Another thing you'll want to do as a cat using R is assign things to a name so that you can use it later. Think of this as being if you were a chipmunk and you buried a nut in the ground to dig up later. You can assign anything in R to a name, then use it later (in the current R session of course :)).
Assign the number 5 to the name `mynumber`
```{r, collapse=TRUE}
mynumber <- 5
```
Later you can use `mynumber`, like adding it to another number
```{r, collapse=TRUE}
mynumber + 1
```
Sweet!
## <a href="#vectors" name="vectors">#</a> Vectors
Vectors are one of the simplest and common objects in R. Think of a vector like a cat's tail. Some are short. Some are long. But they are are pretty much the same width - that is, they can only contain a single data type. So a vector can only have all `numeric`, all `character`, all `factor`, etc.
But wait, how do we make a vector?

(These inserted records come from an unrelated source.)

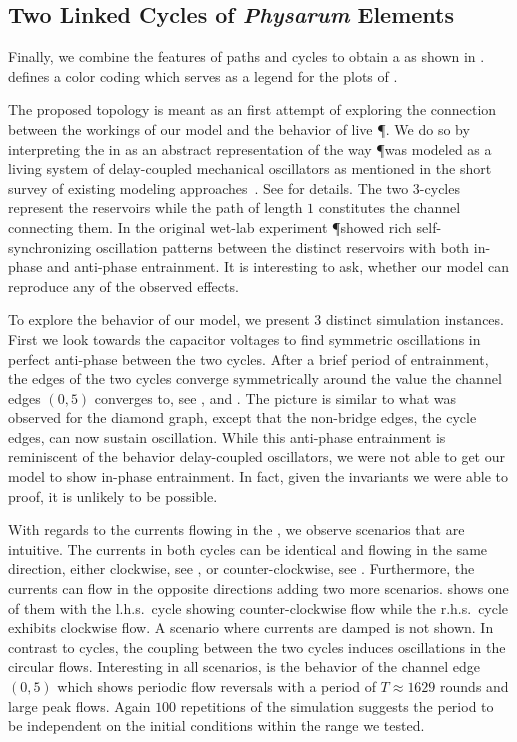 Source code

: 	\subsection{Two Linked Cycles of \emph{Physarum} Elements}

		Finally, we combine the features of paths and cycles to obtain a \Pn as shown in .  defines a color coding which serves as a legend for the plots of .

		The proposed topology is meant as an first attempt of exploring the connection between the workings of our model and the behavior of live \P. We do so by interpreting the \Pn in  as an abstract representation of the way \P was modeled as a living system of delay-coupled mechanical oscillators as mentioned in the short survey of existing modeling approaches~\cite{PhysRevLett.85.2026}. See  for details. The two $3$-cycles represent the reservoirs while the path of length $1$ constitutes the channel connecting them. In the original wet-lab experiment \P showed rich self-synchronizing oscillation patterns between the distinct reservoirs with both in-phase and anti-phase entrainment. It is interesting to ask, whether our model can reproduce any of the observed effects.

		To explore the behavior of our model, we present $3$ distinct simulation instances. First we look towards the capacitor voltages to find symmetric oscillations in perfect anti-phase between the two cycles. After a brief period of entrainment, the edges of the two cycles converge symmetrically around the value the channel edges $(0,5)$ converges to, see ,  and . The picture is similar to what was observed for the diamond graph, except that the non-bridge edges, \ie the cycle edges, can now sustain oscillation. While this anti-phase entrainment is reminiscent of the behavior delay-coupled oscillators, we were not able to get our model to show in-phase entrainment. In fact, given the invariants we were able to proof, it is unlikely to be possible.

		With regards to the currents flowing in the \Pn, we observe scenarios that are intuitive. The currents in both cycles can be identical and flowing in the same direction, either clockwise, see , or counter-clockwise, see . Furthermore, the currents can flow in the opposite directions adding two more scenarios.  shows one of them with the l.h.s.\ cycle showing counter-clockwise flow while the r.h.s.\ cycle exhibits clockwise flow. A scenario where currents are damped is not shown. In contrast to cycles, the coupling between the two cycles induces oscillations in the circular flows. Interesting in all scenarios, is the behavior of the channel edge $(0,5)$ which shows periodic flow reversals with a period of $T \approx 1629 $ rounds and large peak flows. Again $100$ repetitions of the simulation suggests the period to be independent on the initial conditions within the range we tested.


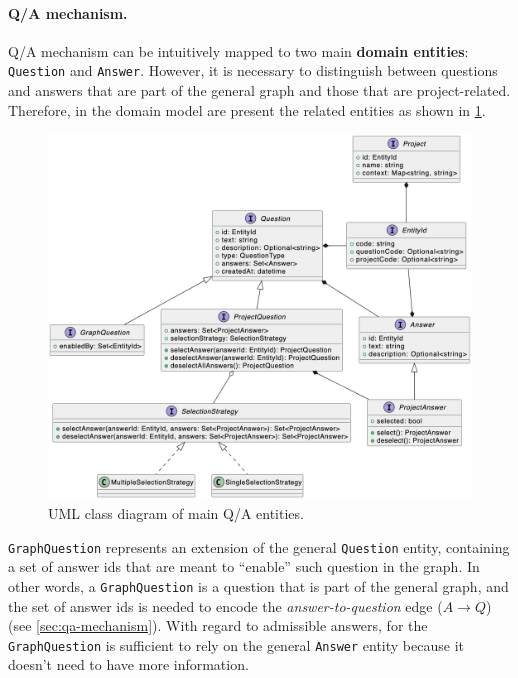 \documentclass[12pt,a4paper,openright,twoside]{book}
\begin{document}
\paragraph{\ac{Q/A} mechanism.}

\ac{Q/A} mechanism can be intuitively mapped to two main \textbf{domain entities}: \texttt{Question} and \texttt{Answer}.
%
However, it is necessary to distinguish between questions and answers that are part of the general graph and those that are project-related.
%
Therefore, in the domain model are present the related entities as shown in \cref{fig:entities}.

\begin{figure}
    \centering
    \includegraphics[width=\linewidth]{figures/diagrams/entities.png}
    \caption{
        UML class diagram of main \ac{Q/A} entities.
    }
    \label{fig:entities}
\end{figure}

\texttt{GraphQuestion} represents an extension of the general \texttt{Question} entity, containing a set of answer ids that are meant to ``enable'' such question in the graph.
%
In other words, a \texttt{GraphQuestion} is a question that is part of the general graph, and the set of answer ids is needed to encode the \textit{answer-to-question} edge ($A \to Q$) (see \cref{sec:qa-mechanism}).
%
With regard to admissible answers, for the \texttt{GraphQuestion} is sufficient to rely on the general \texttt{Answer} entity because it doesn't need to have more information.
\end{document}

The easiest way is to use a function called `c`. So `c(5,6,7)` will create a vector of numbers 5, 6, and 7. Let's try to put a `character` and a `numeric` together.
```{r, collapse=TRUE}
c("hello", 5)
```
Notice how the output of the above converted the 5 to a character type with quotes around the `5` to make it `"5"`, i.e., or an object of type _character_.
But we can happily make a vector of the same type of information, like
```{r, collapse=TRUE}
c(5, 8, 200, 1, 1.5, 0.9)
```
Vectors are handy because they can be combined to make other R objects, such as lists (see [lists](#lists) below), and [data frames](#dataframes).
In addition, you can do something to each part of the vector. Let's say you have a vector of three types of animals:
```{r, collapse=TRUE}
animals <- c("birds", "squirrels", "fish")
```
You can add something to each of them like
```{r, collapse=TRUE}
paste(animals, "are silly")
```
## <a href="#dataframes" name="dataframes">#</a> Data frames
A `data.frame` is one of the most commonly used objects in R. Just think of a `data.frame` like a table, or a spreadsheet, with rows and columns and numbers, text, etc. in the cells. A very special thing about the `data.frame` in R is that it can handle multiple types of data - that is, each column can have a different type. Like in the below table the first column is of `numeric` type, the second a `factor`, and the third `character`.
```{r tidy=FALSE, collapse=TRUE}
df <- data.frame(hey = c(5, 6, 7),
there = as.factor(c("a", "b", "c")),
fella = c("blue", "brown", "green"))
```
```{r collapse=TRUE}
df
```
Notice that the first _column_ of numbers are actually row names, and are not part of the `data.frame` _per se_, though are part of the _metadata_ for the `data.frame`.
We can quickly get a sense for the type of data in the `df` object by using the function `str`, which gives information on the types of data in each column.
```{r, collapse=TRUE}
str(df)
```
__Matrices__
Think of a matrix in R like a `data.frame` with all the same type of data, only numeric, only character, etc. A matrix is technically a special case of a two-dimensional array.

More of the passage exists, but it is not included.